One of the reasons I approached our faculty with this idea was that I wanted to build some good-old-fashioned school spirit. But the thing that really motivated me was to home-grow some culture, and to do it with other people. I didn't realize it at the very beginning, but our play was to become another Waldorf-inspired act of cultural independence.

At first, while I realized that our Waldorf faculty was not likely to embrace the idea of an off-the-shelf mainstream play, there was a certain practical appeal to having lines, music, and lyrics ready to adapt to our particular aesthetic. As a conversation starter I offered the option to create something from scratch, or maybe borrow from something in the public domain. While our faculty recognized that this approach might be more work, it seemed that we'd have more success involving the full spectrum of our 42 students if we custom-built our musical.

Grimm's Fairy Tales are a staple of the Waldorf storytelling diet. They are elemental, inspire the imagination, and leave lots of room for interpretation. We decided that perhaps the best way to create something of our own was to challenge an icon.
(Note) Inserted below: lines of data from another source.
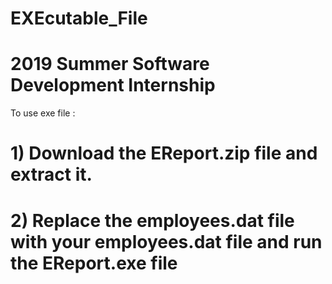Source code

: # EXEcutable_File
# <b>2019 Summer Software Development Internship</b>
<h> To use exe file :<h>
# <b1> 1) Download the EReport.zip file and extract it.</b1>
# <b> 2) Replace the employees.dat file with your employees.dat file and run the EReport.exe file<b>
#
We stuck our heads in the lion's mouth and chose “Little Snow White,” a simple tale with which I'll bet you're familiar, thanks to its most famous rendition.

Naturally, the look, the feel, the songs… everything about the famous version was considered off limits. This was not hard for the kids, as many of them had actually never seen it. But for the adults producing the play? Can you say “Heigh Ho”?

It took some effort to re-imagine the world of “Little Snow White.” It helped that the original Grimm's tale was nine pages long. There are a lot of key plot points packed into those nine pages, but an awful lot of room for interpretation, too.

Our first grade teacher and I spent about 30 hours writing a 20-page play in four kinds of verse. We even spent a whole day trying to imagine a prologue about how the queen had become so vain and attached to her mirror. We almost hatched “The Queen and the Mirror,” but regained our bearings when we realized that we'd need 40 other parts.

We used iambic tetrameter for royalty, pentameter for Snow White, haiku for the Huntsman, and limericks for the dwarfs. Our students, teachers, and parents penned and arranged themes for each major character that they sang, and our PTO (that's parent teacher orchestra) of violin, accordion, cello, flute, guitar, mandolin, piano and percussion performed with vigor.

We cobbled together beautiful costumes, simple but beautiful sets, got some great help with lighting, and put on what we think was a completely original re-imagining of “Little Snow White.”

It had occurred to me that adapting a fairy tale that already has an iconic interpretation might take on a significance it doesn't ordinarily have. It might even seem like the ability to say what it's not going to be becomes a creative driver. But the amazing thing was that the experience was nothing like that. Our students didn't have to put familiar songs out of their minds. Our teachers wrote, sketched, and composed not out of some impulse to be different, but out of their imaginations and desires to make something beautiful and to retell a classic story in their own voices.

And the standing room only audience in Chelsea's Town Hall – which was loaded, of course, with relatives and friends of the performers – “got” it. They were blown away by the freshness this team had brought to this story.
With their participation and appreciation, we made our own little declaration of cultural independence.